Only time will tell. The clock is ticking, and it's getting late in the game...

Thursday, July 12, 2007

What Solar Power Needs Now (Because We Need Solar Power Now!)

GreenerBuildings has posted a short article by distinguised UC Berkeley Professor, Daniel Kammen, titled, What Solar Power Needs Now.

It discusses the types of government programs that have helped accelerate the development and installation of solar technologies in places from Germany to Japan to to Kenya to California.

Kammen suggests that the world follow the lead, especially, of Japan:

A tremendously compelling that of the Sunshine solar energy program in Japan. Over the course of almost two decades, starting in the late 1980s, Japan developed and then implemented a remarkably coordinated, well-designed solar development and dissemination effort.

The Sunshine program is not just pretty on paper, it really worked. During the program annual PV installations grew to over 300 MW of solar/year, and the rate of cost decreases grew to almost 10 percent year.

With intelligence websites such as Debka warning of yet another imminent Middle East war, which could send energy prices through the roof, the types of programs described in this article need to be implemented at a wide scale around the world with the greatest of urgency. They will help fight climate change, reduce the ecological, health and economic impacts of fossil fuel-derived pollution, and to boost our energy and economic security in the face of increasingly unstable fossil fuel supplies and prices.
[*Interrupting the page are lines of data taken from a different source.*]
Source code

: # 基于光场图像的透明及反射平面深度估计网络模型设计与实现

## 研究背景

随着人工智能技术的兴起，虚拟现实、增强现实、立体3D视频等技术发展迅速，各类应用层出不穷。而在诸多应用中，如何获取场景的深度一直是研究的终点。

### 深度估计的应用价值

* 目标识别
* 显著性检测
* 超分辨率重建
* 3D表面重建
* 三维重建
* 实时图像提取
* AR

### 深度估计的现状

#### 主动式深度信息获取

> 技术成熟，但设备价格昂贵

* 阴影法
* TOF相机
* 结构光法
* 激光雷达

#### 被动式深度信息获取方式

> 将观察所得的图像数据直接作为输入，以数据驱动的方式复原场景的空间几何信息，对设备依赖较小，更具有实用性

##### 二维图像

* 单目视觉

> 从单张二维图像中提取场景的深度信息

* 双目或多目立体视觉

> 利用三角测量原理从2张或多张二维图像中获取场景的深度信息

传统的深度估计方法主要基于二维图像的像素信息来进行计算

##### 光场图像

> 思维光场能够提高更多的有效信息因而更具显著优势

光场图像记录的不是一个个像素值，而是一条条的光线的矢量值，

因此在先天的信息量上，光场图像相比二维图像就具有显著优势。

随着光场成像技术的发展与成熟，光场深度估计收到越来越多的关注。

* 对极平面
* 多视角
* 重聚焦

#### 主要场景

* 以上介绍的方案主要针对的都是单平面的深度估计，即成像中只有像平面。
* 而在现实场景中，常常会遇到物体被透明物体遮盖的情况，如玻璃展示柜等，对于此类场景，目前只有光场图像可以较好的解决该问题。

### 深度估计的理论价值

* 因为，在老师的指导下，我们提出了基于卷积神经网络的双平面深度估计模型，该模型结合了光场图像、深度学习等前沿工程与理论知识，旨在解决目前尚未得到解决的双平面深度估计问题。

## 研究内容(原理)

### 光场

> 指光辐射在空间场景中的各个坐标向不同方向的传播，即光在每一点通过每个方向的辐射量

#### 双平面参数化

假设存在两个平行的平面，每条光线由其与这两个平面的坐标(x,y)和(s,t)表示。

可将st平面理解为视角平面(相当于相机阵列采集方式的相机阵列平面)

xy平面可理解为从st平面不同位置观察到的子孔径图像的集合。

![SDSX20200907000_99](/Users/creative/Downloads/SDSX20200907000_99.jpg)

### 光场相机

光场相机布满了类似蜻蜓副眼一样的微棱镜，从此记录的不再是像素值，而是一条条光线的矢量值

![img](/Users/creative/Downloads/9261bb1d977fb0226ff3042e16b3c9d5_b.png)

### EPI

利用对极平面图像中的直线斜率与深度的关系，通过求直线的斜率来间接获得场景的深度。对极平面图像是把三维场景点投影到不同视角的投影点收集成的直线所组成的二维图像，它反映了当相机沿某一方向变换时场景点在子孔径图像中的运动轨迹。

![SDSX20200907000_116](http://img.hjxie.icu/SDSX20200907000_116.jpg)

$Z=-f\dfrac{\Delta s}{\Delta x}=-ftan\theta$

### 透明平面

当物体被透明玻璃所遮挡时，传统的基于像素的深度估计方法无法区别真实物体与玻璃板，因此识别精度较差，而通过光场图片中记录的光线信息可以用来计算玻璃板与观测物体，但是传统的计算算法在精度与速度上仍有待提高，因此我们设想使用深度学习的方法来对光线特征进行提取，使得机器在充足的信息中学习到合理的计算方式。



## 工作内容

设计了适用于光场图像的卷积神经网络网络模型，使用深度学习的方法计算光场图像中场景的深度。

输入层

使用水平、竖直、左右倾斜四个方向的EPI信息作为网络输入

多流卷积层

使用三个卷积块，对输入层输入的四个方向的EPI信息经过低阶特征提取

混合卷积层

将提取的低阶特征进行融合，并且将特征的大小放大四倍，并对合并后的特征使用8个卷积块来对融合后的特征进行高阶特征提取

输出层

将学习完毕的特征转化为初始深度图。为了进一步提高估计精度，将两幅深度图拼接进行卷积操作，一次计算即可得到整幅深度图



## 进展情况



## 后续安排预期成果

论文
The good news is that the proliferation of such programs will be coupled with a current rapidly advancing state of solar technologies - both in terms of solar panel power generation and in terms of battery storage. For example, have a look at this article and this one - it's some hopeful stuff!
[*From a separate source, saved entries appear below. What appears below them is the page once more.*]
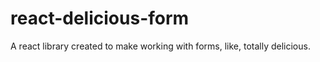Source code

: # react-delicious-form
A react library created to make working with forms, like, totally delicious.
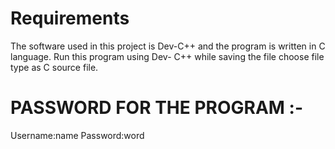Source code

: # Requirements

 The software used in this project is Dev-C++ and the program is written in C language.
 Run this program using Dev- C++ while saving the file choose file type as C source file.

# PASSWORD FOR THE PROGRAM :-

Username:name
Password:word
Once again, the solutions are there - or very much on the way. Hopefully it doesn't take a disastrous explosion in Middle East hostilities to motivate the actual policy actions Professor Kammen calls for.

Tuesday, July 10, 2007

Goldman Sachs Report: Stocks of Companies That Implement Sustainable Practices Perform Better

This is my favorite kind of Conservation Value story: a new report from Goldman Sachs details significant findings regarding the business value of sustainability.

Fresh off the GreenBuzz newsletter:

A report released at the (UN Global Compact Leaders Summit in Geneva) summit by Goldman Sachs (Download-PDF) showed that among six sectors covered -- energy, mining, steel, food, beverages, and media -- companies that are considered leaders in implementing environmental, social and governance (ESG) policies to create sustained competitive advantage have outperformed the general stock market by 25 per cent since August 2005.
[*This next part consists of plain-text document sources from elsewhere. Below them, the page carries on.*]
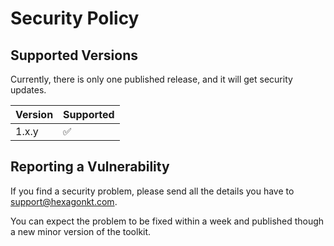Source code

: 
# Security Policy

## Supported Versions

Currently, there is only one published release, and it will get security updates.

| Version | Supported          |
|---------|--------------------|
| 1.x.y   | :white_check_mark: |

## Reporting a Vulnerability

If you find a security problem, please send all the details you have to [support@hexagonkt.com].

You can expect the problem to be fixed within a week and published though a new minor version of the
toolkit.

[support@hexagonkt.com]: mailto:support@hexagonkt.com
The argument that doing what's right for the environment harms the economy continues to crumble.

Tuesday, July 03, 2007

Top Five Drivers of Renewable Energy

Goldman Sachs has laid out what it believes are the five events necessary in order for the booming renewable energy sector to continue its rapid growth...

Most are policy and tax solutions (forcing utilities to purchase minimum amounts of renewable energy, passing a carbon tax), but one event is absolutely going to happen - the 2008 Presidential election. Goldman believes that regardless of the party of the winning candidate, he or she will favor the proliferation of renewables. Good news for the climate. Good news for us!